"""

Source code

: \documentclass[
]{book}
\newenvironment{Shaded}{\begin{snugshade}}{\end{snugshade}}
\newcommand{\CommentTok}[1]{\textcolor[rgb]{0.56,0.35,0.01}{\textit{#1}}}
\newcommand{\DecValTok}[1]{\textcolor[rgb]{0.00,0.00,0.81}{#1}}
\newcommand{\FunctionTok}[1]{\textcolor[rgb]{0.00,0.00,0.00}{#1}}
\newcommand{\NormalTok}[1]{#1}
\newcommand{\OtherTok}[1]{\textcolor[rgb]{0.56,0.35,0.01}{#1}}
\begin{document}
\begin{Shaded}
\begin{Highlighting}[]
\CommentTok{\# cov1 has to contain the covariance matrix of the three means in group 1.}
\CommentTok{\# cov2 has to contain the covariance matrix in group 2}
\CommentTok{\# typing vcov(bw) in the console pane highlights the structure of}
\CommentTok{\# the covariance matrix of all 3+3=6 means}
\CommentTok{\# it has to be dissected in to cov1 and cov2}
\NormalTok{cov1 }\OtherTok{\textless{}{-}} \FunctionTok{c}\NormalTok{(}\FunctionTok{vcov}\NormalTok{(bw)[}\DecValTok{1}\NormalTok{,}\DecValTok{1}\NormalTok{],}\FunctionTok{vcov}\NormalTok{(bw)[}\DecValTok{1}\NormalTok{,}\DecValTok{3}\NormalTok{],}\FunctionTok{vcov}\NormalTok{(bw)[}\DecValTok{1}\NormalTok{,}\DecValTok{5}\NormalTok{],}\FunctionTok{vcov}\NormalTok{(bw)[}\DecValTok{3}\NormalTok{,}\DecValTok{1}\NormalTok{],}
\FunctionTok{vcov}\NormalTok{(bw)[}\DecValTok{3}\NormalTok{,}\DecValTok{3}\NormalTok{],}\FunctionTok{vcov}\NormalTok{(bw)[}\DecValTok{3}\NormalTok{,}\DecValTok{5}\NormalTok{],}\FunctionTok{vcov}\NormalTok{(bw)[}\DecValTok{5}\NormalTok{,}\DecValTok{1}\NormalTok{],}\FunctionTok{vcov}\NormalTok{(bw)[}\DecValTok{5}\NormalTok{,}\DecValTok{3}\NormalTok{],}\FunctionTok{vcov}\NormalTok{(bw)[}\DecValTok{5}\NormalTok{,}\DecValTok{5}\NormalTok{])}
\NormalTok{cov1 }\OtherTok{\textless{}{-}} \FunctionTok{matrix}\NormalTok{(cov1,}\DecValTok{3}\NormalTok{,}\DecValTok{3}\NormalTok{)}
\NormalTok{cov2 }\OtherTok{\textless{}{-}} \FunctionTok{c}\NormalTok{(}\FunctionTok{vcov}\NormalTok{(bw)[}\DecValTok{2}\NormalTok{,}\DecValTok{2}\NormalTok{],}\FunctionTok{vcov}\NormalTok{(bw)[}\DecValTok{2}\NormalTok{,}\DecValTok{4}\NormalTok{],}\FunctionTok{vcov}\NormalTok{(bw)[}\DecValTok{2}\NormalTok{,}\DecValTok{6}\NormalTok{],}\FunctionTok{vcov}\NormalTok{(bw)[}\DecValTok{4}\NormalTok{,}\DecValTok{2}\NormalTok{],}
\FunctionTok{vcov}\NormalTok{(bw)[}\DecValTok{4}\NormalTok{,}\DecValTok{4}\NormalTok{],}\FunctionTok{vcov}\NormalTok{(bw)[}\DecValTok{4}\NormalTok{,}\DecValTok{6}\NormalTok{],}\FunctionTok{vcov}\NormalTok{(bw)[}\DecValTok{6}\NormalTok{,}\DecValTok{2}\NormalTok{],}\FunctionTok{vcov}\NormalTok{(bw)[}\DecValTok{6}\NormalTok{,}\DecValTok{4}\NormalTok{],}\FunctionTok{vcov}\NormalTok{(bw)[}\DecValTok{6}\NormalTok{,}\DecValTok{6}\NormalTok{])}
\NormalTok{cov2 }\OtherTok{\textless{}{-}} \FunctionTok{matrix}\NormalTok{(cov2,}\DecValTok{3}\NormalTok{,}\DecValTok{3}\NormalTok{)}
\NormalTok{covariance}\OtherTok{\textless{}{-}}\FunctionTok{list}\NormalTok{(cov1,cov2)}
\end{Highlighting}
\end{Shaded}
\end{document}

"""

▸ **What the task asks**: Take the records and restate them word for word.

▸ **Answer to this task**:
Source code

: \documentclass[
]{book}
\newenvironment{Shaded}{\begin{snugshade}}{\end{snugshade}}
\newcommand{\CommentTok}[1]{\textcolor[rgb]{0.56,0.35,0.01}{\textit{#1}}}
\newcommand{\DecValTok}[1]{\textcolor[rgb]{0.00,0.00,0.81}{#1}}
\newcommand{\FunctionTok}[1]{\textcolor[rgb]{0.00,0.00,0.00}{#1}}
\newcommand{\NormalTok}[1]{#1}
\newcommand{\OtherTok}[1]{\textcolor[rgb]{0.56,0.35,0.01}{#1}}
\begin{document}
\begin{Shaded}
\begin{Highlighting}[]
\CommentTok{\# cov1 has to contain the covariance matrix of the three means in group 1.}
\CommentTok{\# cov2 has to contain the covariance matrix in group 2}
\CommentTok{\# typing vcov(bw) in the console pane highlights the structure of}
\CommentTok{\# the covariance matrix of all 3+3=6 means}
\CommentTok{\# it has to be dissected in to cov1 and cov2}
\NormalTok{cov1 }\OtherTok{\textless{}{-}} \FunctionTok{c}\NormalTok{(}\FunctionTok{vcov}\NormalTok{(bw)[}\DecValTok{1}\NormalTok{,}\DecValTok{1}\NormalTok{],}\FunctionTok{vcov}\NormalTok{(bw)[}\DecValTok{1}\NormalTok{,}\DecValTok{3}\NormalTok{],}\FunctionTok{vcov}\NormalTok{(bw)[}\DecValTok{1}\NormalTok{,}\DecValTok{5}\NormalTok{],}\FunctionTok{vcov}\NormalTok{(bw)[}\DecValTok{3}\NormalTok{,}\DecValTok{1}\NormalTok{],}
\FunctionTok{vcov}\NormalTok{(bw)[}\DecValTok{3}\NormalTok{,}\DecValTok{3}\NormalTok{],}\FunctionTok{vcov}\NormalTok{(bw)[}\DecValTok{3}\NormalTok{,}\DecValTok{5}\NormalTok{],}\FunctionTok{vcov}\NormalTok{(bw)[}\DecValTok{5}\NormalTok{,}\DecValTok{1}\NormalTok{],}\FunctionTok{vcov}\NormalTok{(bw)[}\DecValTok{5}\NormalTok{,}\DecValTok{3}\NormalTok{],}\FunctionTok{vcov}\NormalTok{(bw)[}\DecValTok{5}\NormalTok{,}\DecValTok{5}\NormalTok{])}
\NormalTok{cov1 }\OtherTok{\textless{}{-}} \FunctionTok{matrix}\NormalTok{(cov1,}\DecValTok{3}\NormalTok{,}\DecValTok{3}\NormalTok{)}
\NormalTok{cov2 }\OtherTok{\textless{}{-}} \FunctionTok{c}\NormalTok{(}\FunctionTok{vcov}\NormalTok{(bw)[}\DecValTok{2}\NormalTok{,}\DecValTok{2}\NormalTok{],}\FunctionTok{vcov}\NormalTok{(bw)[}\DecValTok{2}\NormalTok{,}\DecValTok{4}\NormalTok{],}\FunctionTok{vcov}\NormalTok{(bw)[}\DecValTok{2}\NormalTok{,}\DecValTok{6}\NormalTok{],}\FunctionTok{vcov}\NormalTok{(bw)[}\DecValTok{4}\NormalTok{,}\DecValTok{2}\NormalTok{],}
\FunctionTok{vcov}\NormalTok{(bw)[}\DecValTok{4}\NormalTok{,}\DecValTok{4}\NormalTok{],}\FunctionTok{vcov}\NormalTok{(bw)[}\DecValTok{4}\NormalTok{,}\DecValTok{6}\NormalTok{],}\FunctionTok{vcov}\NormalTok{(bw)[}\DecValTok{6}\NormalTok{,}\DecValTok{2}\NormalTok{],}\FunctionTok{vcov}\NormalTok{(bw)[}\DecValTok{6}\NormalTok{,}\DecValTok{4}\NormalTok{],}\FunctionTok{vcov}\NormalTok{(bw)[}\DecValTok{6}\NormalTok{,}\DecValTok{6}\NormalTok{])}
\NormalTok{cov2 }\OtherTok{\textless{}{-}} \FunctionTok{matrix}\NormalTok{(cov2,}\DecValTok{3}\NormalTok{,}\DecValTok{3}\NormalTok{)}
\NormalTok{covariance}\OtherTok{\textless{}{-}}\FunctionTok{list}\NormalTok{(cov1,cov2)}
\end{Highlighting}
\end{Shaded}
\end{document}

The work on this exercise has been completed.